WORK TO COMPLETE: Transcribe the entries exactly. Start at the top, stop after the line with "<td>data</td>", and omit every picture.

☆ ☆ ☆

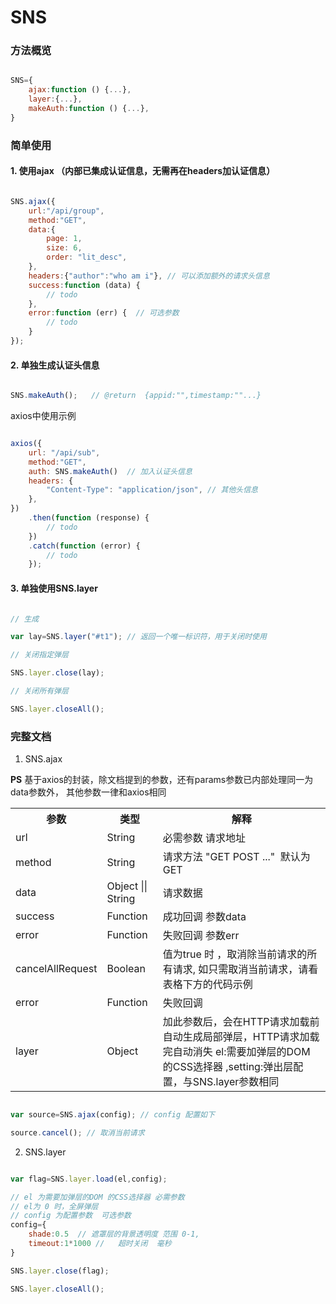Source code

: # SNS


### 方法概览

```js

SNS={
	ajax:function () {...},
	layer:{...},
	makeAuth:function () {...},
}

```



### 简单使用

#### 1. 使用ajax （**内部已集成认证信息，无需再在headers加认证信息**）

```js

SNS.ajax({
    url:"/api/group",
    method:"GET",
    data:{                     
        page: 1,
        size: 6,
        order: "lit_desc", 
    },
    headers:{"author":"who am i"}, // 可以添加额外的请求头信息
    success:function (data) {
        // todo
    },
    error:function (err) {  // 可选参数
        // todo
    }
});

```


#### 2. 单独生成认证头信息

```js

SNS.makeAuth();   // @return  {appid:"",timestamp:""...}

```

axios中使用示例

```js

axios({
    url: "/api/sub",
    method:"GET",
    auth: SNS.makeAuth()  // 加入认证头信息 
    headers: {
        "Content-Type": "application/json", // 其他头信息
    },
})
    .then(function (response) {
        // todo
    })
    .catch(function (error) {
        // todo
    });

```

#### 3. 单独使用SNS.layer

```js

// 生成

var lay=SNS.layer("#t1"); // 返回一个唯一标识符，用于关闭时使用

// 关闭指定弹层

SNS.layer.close(lay);

// 关闭所有弹层

SNS.layer.closeAll();


```

### 完整文档

1. SNS.ajax


**PS** 基于axios的封装，除文档提到的参数，还有params参数已内部处理同一为data参数外， 其他参数一律和axios相同

<table>
	<tr>
		<th>参数</th>
		<th>类型</th>
		<th>解释</th>
	</tr>
	<tr>
		<td>url</td>
		<td>String</td>
		<td>必需参数 请求地址</td>
	</tr>
	<tr>
		<td>method</td>
		<td>String</td>
		<td>请求方法 "GET POST ..."  默认为GET</td>
	</tr>
	<tr>
		<td>data</td>
		<td>Object || String</td>
		<td>请求数据</td>
	</tr>
	<tr>
		<td>success</td>
		<td>Function </td>
		<td>成功回调 参数data <br/></td>
	</tr>
	<tr>
		<td>error</td>
		<td>Function</td>
		<td>失败回调 参数err</td>
	</tr>
	<tr>
		<td>cancelAllRequest</td>
		<td>Boolean</td>
		<td>值为true 时 ，取消除当前请求的所有请求, 如只需取消当前请求，请看表格下方的代码示例</td>
	</tr>
	<tr>
		<td>error</td>
		<td>Function</td>
		<td>失败回调</td>
	</tr>
	<tr>
		<td>layer</td>
		<td>Object</td>
		<td>加此参数后，会在HTTP请求加载前自动生成局部弹层，HTTP请求加载完自动消失   el:需要加弹层的DOM 的CSS选择器  ,setting:弹出层配置，与SNS.layer参数相同</td>
	</tr>
</table>


```js

var source=SNS.ajax(config); // config 配置如下

source.cancel(); // 取消当前请求

```



2. SNS.layer

```js

var flag=SNS.layer.load(el,config);

// el 为需要加弹层的DOM 的CSS选择器 必需参数
// el为 0 时，全屏弹层
// config 为配置参数  可选参数
config={
	shade:0.5  // 遮罩层的背景透明度 范围 0-1,
	timeout:1*1000 //   超时关闭  毫秒
}

SNS.layer.close(flag);

SNS.layer.closeAll();

```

☆ ☆ ☆

FINISHED EXERCISE:
Source code

: # SNS


### 方法概览

```js

SNS={
	ajax:function () {...},
	layer:{...},
	makeAuth:function () {...},
}

```



### 简单使用

#### 1. 使用ajax （**内部已集成认证信息，无需再在headers加认证信息**）

```js

SNS.ajax({
    url:"/api/group",
    method:"GET",
    data:{                     
        page: 1,
        size: 6,
        order: "lit_desc", 
    },
    headers:{"author":"who am i"}, // 可以添加额外的请求头信息
    success:function (data) {
        // todo
    },
    error:function (err) {  // 可选参数
        // todo
    }
});

```


#### 2. 单独生成认证头信息

```js

SNS.makeAuth();   // @return  {appid:"",timestamp:""...}

```

axios中使用示例

```js

axios({
    url: "/api/sub",
    method:"GET",
    auth: SNS.makeAuth()  // 加入认证头信息 
    headers: {
        "Content-Type": "application/json", // 其他头信息
    },
})
    .then(function (response) {
        // todo
    })
    .catch(function (error) {
        // todo
    });

```

#### 3. 单独使用SNS.layer

```js

// 生成

var lay=SNS.layer("#t1"); // 返回一个唯一标识符，用于关闭时使用

// 关闭指定弹层

SNS.layer.close(lay);

// 关闭所有弹层

SNS.layer.closeAll();


```

### 完整文档

1. SNS.ajax


**PS** 基于axios的封装，除文档提到的参数，还有params参数已内部处理同一为data参数外， 其他参数一律和axios相同

<table>
	<tr>
		<th>参数</th>
		<th>类型</th>
		<th>解释</th>
	</tr>
	<tr>
		<td>url</td>
		<td>String</td>
		<td>必需参数 请求地址</td>
	</tr>
	<tr>
		<td>method</td>
		<td>String</td>
		<td>请求方法 "GET POST ..."  默认为GET</td>
	</tr>
	<tr>
		<td>data</td>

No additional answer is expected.